Basic Inequality: The foundation of Lasso theory — it's just the "arg min" property rewritten. It separates the problem into a deterministic part (prediction error) and a random part (noise correlation).
The event $\mathcal{T}$: The noise is controlled by $\lambda_0 \asymp \sqrt{\log(p)/n}$, which sets the natural scale for the penalty. Choosing $\lambda \geq 2\lambda_0$ ensures the penalty dominates the noise with high probability.
Slow rate needs nothing: $O_P(\|\beta^0\|_1\sqrt{\log(p)/n})$ holds without any conditions on $X$. Already non-trivial: the Lasso is consistent for prediction under very mild sparsity.

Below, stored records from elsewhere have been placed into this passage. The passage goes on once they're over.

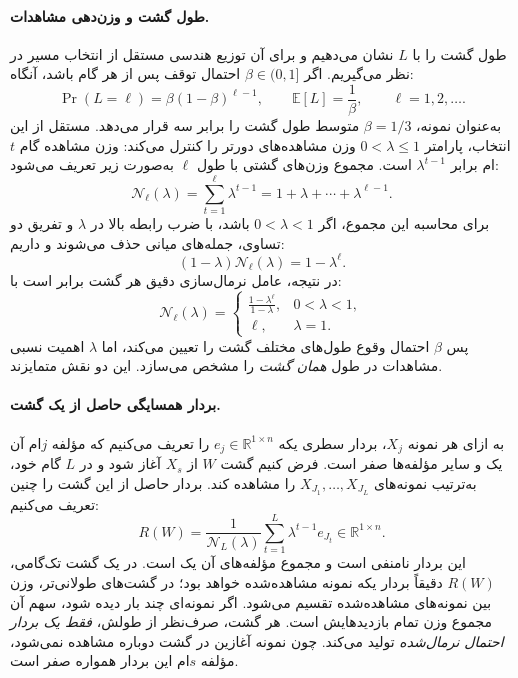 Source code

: \paragraph{طول گشت و وزن‌دهی مشاهدات.}
طول گشت را با $L$ نشان می‌دهیم و برای آن توزیع هندسی مستقل از انتخاب مسیر در نظر می‌گیریم. اگر $\beta\in(0,1]$ احتمال توقف پس از هر گام باشد، آنگاه:
\begin{equation}\label{eq:ch3-geometric-length}
\Pr(L=\ell)=\beta(1-\beta)^{\ell-1},\qquad
\mathbb E[L]=\frac{1}{\beta},\qquad \ell=1,2,\ldots.
\end{equation}
به‌عنوان نمونه، $\beta=1/3$ متوسط طول گشت را برابر سه قرار می‌دهد. مستقل از این انتخاب، پارامتر $0<\lambda\le1$ وزن مشاهده‌های دورتر را کنترل می‌کند: وزن مشاهده گام $t$ام برابر $\lambda^{t-1}$ است. مجموع وزن‌های گشتی با طول $\ell$ به‌صورت زیر تعریف می‌شود:
\begin{equation}\label{eq:ch3-walk-weight-normalizer}
\mathcal N_\ell(\lambda)=\sum_{t=1}^{\ell}\lambda^{t-1}
=1+\lambda+\cdots+\lambda^{\ell-1}.
\end{equation}
برای محاسبه این مجموع، اگر $0<\lambda<1$ باشد، با ضرب رابطه بالا در $\lambda$ و تفریق دو تساوی، جمله‌های میانی حذف می‌شوند و داریم:
\begin{equation}\label{eq:ch3-walk-weight-normalizer-telescoping}
(1-\lambda)\mathcal N_\ell(\lambda)=1-\lambda^\ell.
\end{equation}
در نتیجه، عامل نرمال‌سازی دقیق هر گشت برابر است با:
\begin{equation}\label{eq:ch3-walk-weight-normalizer-closed}
\mathcal N_\ell(\lambda)=
\begin{cases}
\displaystyle\frac{1-\lambda^\ell}{1-\lambda},&0<\lambda<1,\\[5pt]
\ell,&\lambda=1.
\end{cases}
\end{equation}
پس $\beta$ احتمال وقوع طول‌های مختلف گشت را تعیین می‌کند، اما $\lambda$ اهمیت نسبی مشاهدات در طول \emph{همان گشت} را مشخص می‌سازد. این دو نقش متمایزند.

\paragraph{بردار همسایگی حاصل از یک گشت.}
به ازای هر نمونه $X_j$، بردار سطری یکه $e_j\in\mathbb R^{1\times n}$ را تعریف می‌کنیم که مؤلفه $j$ام آن یک و سایر مؤلفه‌ها صفر است. فرض کنیم گشت $W$ از $X_s$ آغاز شود و در $L$ گام خود، به‌ترتیب نمونه‌های $X_{J_1},\ldots,X_{J_L}$ را مشاهده کند. بردار حاصل از این گشت را چنین تعریف می‌کنیم:
\begin{equation}\label{eq:ch3-walk-vector}
R(W)=\frac{1}{\mathcal N_L(\lambda)}
\sum_{t=1}^{L}\lambda^{t-1}e_{J_t}\in\mathbb R^{1\times n}.
\end{equation}
این بردار نامنفی است و مجموع مؤلفه‌های آن یک است. در یک گشت تک‌گامی، $R(W)$ دقیقاً بردار یکه نمونه مشاهده‌شده خواهد بود؛ در گشت‌های طولانی‌تر، وزن بین نمونه‌های مشاهده‌شده تقسیم می‌شود. اگر نمونه‌ای چند بار دیده شود، سهم آن مجموع وزن تمام بازدیدهایش است. هر گشت، صرف‌نظر از طولش، \emph{فقط یک بردار احتمال نرمال‌شده} تولید می‌کند. چون نمونه آغازین در گشت دوباره مشاهده نمی‌شود، مؤلفه $s$ام این بردار همواره صفر است.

Compatibility condition unlocks fast rates: Under this condition on the design, the prediction error improves to $O_P(s_0\log(p)/(n\varphi_0^2))$, nearly matching the oracle OLS rate up to a $\log(p)$ factor.
The $\log(p)$ tax: This is the price for not knowing which variables are relevant. It's small — even with millions of variables, you only pay a factor of $\sim 14$.